Les documents lâchés dans la nature par Wikileaks, dans une immense fuite baptisée Vault 7, ont provoqué de nombreuses réactions. Google, Microsoft, Samsung et la Linux Foundation ont tous indiqué enquêter, tandis que la CIA elle-même, sans rien confirmer, a préféré réexpliquer certains points cruciaux de sa mission.
Plus de 8 000 documents (moins de 1 % du total) ont été publiés mardi soir par Wikileaks, montrant en partie les moyens mis en œuvre par la CIA pour accomplir sa mission d’espionnage.
Android, iOS, Linux, macOS, Windows, routeurs, Smart TV de Samsung (avec accès physique) et même certains véhicules étaient concernés, le plus souvent par des failles de sécurité – relançant ainsi le débat sur la divulgation respectueuse de leurs détails à l’industrie – mais également via des malwares prenant parfois l’apparence d’applications couramment utilisées comme VLC, Kaspersky, etc.
Wikileaks pointait également dans ces documents un groupe particulier, nommé Umbrage, dont la mission était de collecter des outils de renseignement appartenant à d'autres pays. L'intérêt était alors double : étoffer sa propre gamme d'outils, mais également brouiller les pistes en faisant croire que l'attaque provenait d'ailleurs.
Rapidement, quelques sociétés impliquées avaient réagi.
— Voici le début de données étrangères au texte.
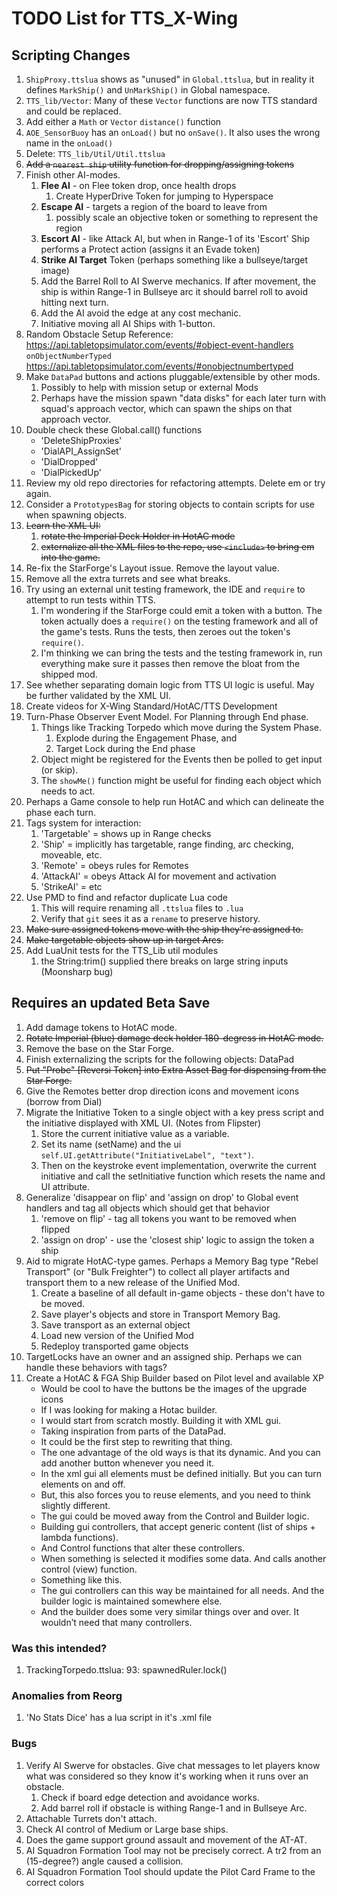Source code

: # TODO List for TTS_X-Wing

## Scripting Changes

1. `ShipProxy.ttslua` shows as "unused" in `Global.ttslua`,
    but in reality it defines `MarkShip()` and `UnMarkShip()` in Global namespace.
1. `TTS_lib/Vector`: Many of these `Vector` functions are now TTS standard and could be replaced.
1. Add either a `Math` or `Vector` `distance()` function
1. `AOE_SensorBuoy` has an `onLoad()` but no `onSave()`. It also uses the wrong name in the `onLoad()`
1. Delete: `TTS_lib/Util/Util.ttslua`
1. ~~Add a `nearest ship` utility function for dropping/assigning tokens~~
1. Finish other AI-modes.
    1. **Flee AI** - on Flee token drop, once health drops 
        1. Create HyperDrive Token for jumping to Hyperspace
    1. **Escape AI** - targets a region of the board to leave from
        1. possibly scale an objective token or something to represent the region
    1. **Escort AI** - like Attack AI, but when in Range-1 of its 'Escort' Ship performs a Protect action (assigns it an Evade token)
    1. **Strike AI Target** Token (perhaps something like a bullseye/target image)
    1. Add the Barrel Roll to AI Swerve mechanics. If after movement, the ship is within Range-1 in Bullseye arc it should barrel roll to avoid hitting next turn.
    1. Add the AI avoid the edge at any cost mechanic.
    1. Initiative moving all AI Ships with 1-button.
1. Random Obstacle Setup
    Reference: 
    https://api.tabletopsimulator.com/events/#object-event-handlers
    <br/>`onObjectNumberTyped`
    https://api.tabletopsimulator.com/events/#onobjectnumbertyped
1. Make `DataPad` buttons and actions pluggable/extensible by other mods.
    1. Possibly to help with mission setup or external Mods
    1. Perhaps have the mission spawn "data disks" for each later turn with squad's approach vector, which can spawn the ships on that approach vector.
1. Double check these Global.call() functions 
    * 'DeleteShipProxies'
    * 'DialAPI_AssignSet'
    * 'DialDropped'
    * 'DialPickedUp'
1. Review my old repo directories for refactoring attempts. Delete em or try again.
1. Consider a `PrototypesBag` for storing objects to contain scripts for use when spawning objects.
1. ~~Learn the XML UI:~~
    1. ~~rotate the Imperial Deck Holder in HotAC mode~~
    1. ~~externalize all the XML files to the repo, use `<include>` to bring em into the game.~~
1. Re-fix the StarForge's Layout issue. Remove the layout value.
1. Remove all the extra turrets and see what breaks.
1. Try using an external unit testing framework, the IDE and `require` to attempt to run tests within TTS.
    1. I'm wondering if the StarForge could emit a token with a button. The token actually does a `require()` on the testing framework and all of the game's tests. Runs the tests, then zeroes out the token's `require()`.
    2. I'm thinking we can bring the tests and the testing framework in, run everything make sure it passes then remove the bloat from the shipped mod.
2. See whether separating domain logic from TTS UI logic is useful. May be further validated by the XML UI.
3. Create videos for X-Wing Standard/HotAC/TTS Development
4. Turn-Phase Observer Event Model. For Planning through End phase.
    1. Things like Tracking Torpedo which move during the System Phase.
        1. Explode during the Engagement Phase, and
        2. Target Lock during the End phase
    2. Object might be registered for the Events then be polled to get input (or skip).
    3. The `showMe()` function might be useful for finding each object which needs to act.
5. Perhaps a Game console to help run HotAC and which can delineate the phase each turn.
6. Tags system for interaction:
   1. 'Targetable' = shows up in Range checks
   2. 'Ship' = implicitly has targetable, range finding, arc checking, moveable, etc.
   3. 'Remote' = obeys rules for Remotes
   4. 'AttackAI' = obeys Attack AI for movement and activation
   5. 'StrikeAI' = etc
7. Use PMD to find and refactor duplicate Lua code
   1. This will require renaming all `.ttslua` files to `.lua`
   2. Verify that `git` sees it as a `rename` to preserve history.
8. ~~Make sure assigned tokens move with the ship they're assigned to.~~
9. ~~Make targetable objects show up in target Arcs.~~
10. Add LuaUnit tests for the TTS_Lib util modules
    1.  the String:trim() supplied there breaks on large string inputs (Moonsharp bug)


## Requires an updated Beta Save

1. Add damage tokens to HotAC mode.
1. ~~Rotate Imperial (blue) damage deck holder 180-degress in HotAC mode.~~
1. Remove the base on the Star Forge.
1. Finish externalizing the scripts for the following objects: 
    DataPad
1. ~~Put "Probe" [Reversi Token] into Extra Asset Bag for dispensing from the Star Forge.~~
1. Give the Remotes better drop direction icons and movement icons (borrow from Dial)
1. Migrate the Initiative Token to a single object with a key press script and the initiative displayed with XML UI. (Notes from Flipster)
    1. Store the current initiative value as a variable.
    2. Set its name (setName) and the ui `self.UI.getAttribute("InitiativeLabel", "text")`.
    3. Then on the keystroke event implementation, overwrite the current initiative and call the setInitiative function which resets the name and UI attribute.
1. Generalize 'disappear on flip' and 'assign on drop' to Global event handlers and tag all objects which should get that behavior
    1. 'remove on flip' - tag all tokens you want to be removed when flipped
    2. 'assign on drop' - use the 'closest ship' logic to assign the token a ship
1. Aid to migrate HotAC-type games. Perhaps a Memory Bag type "Rebel Transport" (or "Bulk Freighter") to collect all player artifacts and transport them to a new release of the Unified Mod.
    1. Create a baseline of all default in-game objects - these don't have to be moved.
    1. Save player's objects and store in Transport Memory Bag.
    1. Save transport as an external object
    1. Load new version of the Unified Mod
    1. Redeploy transported game objects
1. TargetLocks have an owner and an assigned ship. Perhaps we can handle these behaviors with tags?
1. Create a HotAC & FGA Ship Builder based on Pilot level and available XP
    * Would be cool to have the buttons be the images of the upgrade icons
    * If I was looking for making a Hotac builder.
    * I would start from scratch mostly. Building it with XML gui.
    * Taking inspiration from parts of the DataPad.
    * It could be the first step to rewriting that thing.
    * The one advantage of the old ways is that its dynamic. And you can add another button whenever you need it.
    * In the xml gui all elements must be defined initially. But you can turn elements on and off.
    * But, this also forces you to reuse elements, and you need to think slightly different.
    * The gui could be moved away from the Control and Builder logic.
    * Building gui controllers, that accept generic content (list of ships + lambda functions).
    * And Control functions that alter these controllers.
    * When something is selected it modifies some data. And calls another control (view) function.
    * Something like this.
    * The gui controllers can this way be maintained for all needs. And the builder logic is maintained somewhere else.
    * And the builder does some very similar things over and over. It wouldn’t need that many controllers.

### Was this intended?

1. TrackingTorpedo.ttslua: 93:     spawnedRuler.lock()

### Anomalies from Reorg

1. 'No Stats Dice' has a lua script in it's .xml file

### Bugs

1. Verify AI Swerve for obstacles. Give chat messages to let players
   know what was considered so they know it's working when it runs over
   an obstacle.
   1. Check if board edge detection and avoidance works.
   1. Add barrel roll if obstacle is withing Range-1 and in Bullseye Arc.
2. Attachable Turrets don't attach.
3. Check AI control of Medium or Large base ships.
4. Does the game support ground assault and movement of the AT-AT.
5. AI Squadron Formation Tool may not be precisely correct. A tr2 from an (15-degree?) angle caused a collision.
6. AI Squadron Formation Tool should update the Pilot Card Frame to the correct colors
Apple indiquait ainsi que la « plupart des failles » étaient corrigées, sans préciser de pourcentage ou d’informations supplémentaires sur celles qui restaient exposées aux quatre vents. Chez Telegram ou Signal, on expliquait que les applications de messagerie n’y étaient pour rien, puisque les soucis se trouvaient au sein-même des systèmes d’exploitation.
Google, Microsoft, Samsung, Linux Foundation : tout le monde enquête
Depuis, d’autres réactions ont été entendues. Google a notamment expliqué : « Puisque nous avons examiné les documents, nous sommes confiants dans le fait que les mises à jour de sécurité et les protections dans Chrome et Android protègent déjà les utilisateurs de la plupart de ces failles supposées. Notre analyse est en cours et nous implémenterons toute protection nécessaire ». Et d’ajouter que la firme a toujours considéré la sécurité de ses utilisateurs comme une « priorité absolue ».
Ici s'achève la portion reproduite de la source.